Supply, Demand and the H1N1 Vaccine
The Protection that Wasn’t
Top U.S. health officials gathered recently to talk about something you wouldn’t normally hear them talk about: What went wrong.
The general consensus was that a lot went wrong with the H1N1 vaccine, and the problems started right from the beginning. As news of a possible pandemic spread, so did public demand for a vaccine. But for months a vaccine was non-existent. When ample supply finally arrived, demand for it disappeared right along with the fleeting H1N1 threat.
How did this happen?
This wasn’t a meeting to point fingers although if the whole truth were ever told, there’d probably be plenty of opportunity for that. But what I and many attending this gathering find especially troubling is the amount of advance notice health officials had of this potential bio-threat.
With so much time to create a workable plan for protection, you’d think the vaccine roll out would have been flawless. Yet it took months to get enough supply to vaccinate everyone who wanted one. And now that there’s an abundance of vaccine, few want it and millions of unused doses will probably be destroyed.
We may never know all the answers
What is known is that 250 million vaccines were ordered right away; manufacturers didn’t begin work on a vaccine until mid-spring; health officials didn’t start receiving vaccines until October; what they received was limited; and when ample supply finally arrived it was too late.
Some justification for the long delay has been given. Manufacturers had trouble growing the virus. And then there were problems inserting the virus into vials. Adding to the problem was the manufacturers themselves. Five where enlisted to help manufacture enough supply, but each went about the process in a different way so much of what was delivered could not be universally administered.
Fortunately the H1N1 threat didn’t live up to its expectations and most of us made it through the scare without the vaccines. Sadly though, the H1N1 virus was responsible for thousands of deaths and hundreds of thousands of hospitalizations. Health officials still can’t pinpoint the numbers because they just don’t know. And that too is frustrating.
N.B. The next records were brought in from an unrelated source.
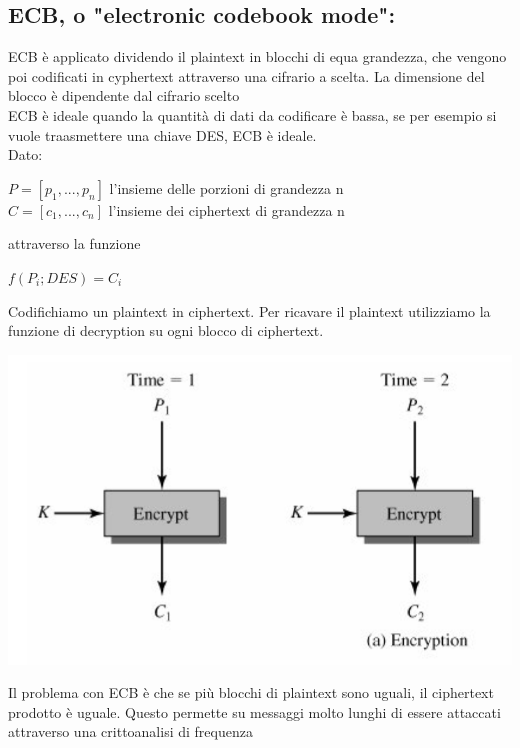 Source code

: \documentclass[11pt, oneside]{article}   	%
\begin{document}
\subsection*{ECB, o "electronic codebook mode":}
ECB è applicato dividendo il plaintext in blocchi di equa grandezza, che vengono poi codificati in cyphertext attraverso una cifrario a scelta. La dimensione del blocco è dipendente dal cifrario scelto\\
ECB è ideale quando la quantità di dati da codificare è bassa, se per esempio si vuole traasmettere una chiave DES, ECB è ideale.\\
Dato: \begin{center}
$P = [p_1, ..., p_n]$ l'insieme delle porzioni di grandezza n\\
$C = [c_1, ..., c_n]$ l'insieme dei ciphertext di grandezza n
\end{center}
attraverso la funzione
\begin{center}$f(P_i; DES) = C_i$ 
\end{center}
Codifichiamo un plaintext in ciphertext. Per ricavare il plaintext utilizziamo la funzione di decryption su ogni blocco di ciphertext.
\begin{center}
\includegraphics[scale= 0.7]{ecb}
\end{center}
Il problema con ECB è che se più blocchi di plaintext sono uguali, il ciphertext prodotto è uguale. Questo permette su messaggi molto lunghi di essere attaccati attraverso una crittoanalisi di frequenza
\end{document}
All of this makes me wonder why a country as medically and technologically advanced as the United States couldn’t roll out the protection its citizens needed when they needed it most. I don’t know the final price tag of the H1N1 vaccine mess, but undoubtedly it was high.
Who’s on guard?
While cost is a factor, what we should be more concerned about is the next potential bio-threat and whether these highly paid intellectuals will a better job protecting us next time.
Just last year, Chinese officials quarantined an entire town to ward off the spread of a pneumonic plague. Apparently this plague contained the same bacteria many believe was responsible for the centuries-old bubonic plague.
I hope someone in that recent gathering of top health officials is paying close attention to what could turn out to be the next big health scare!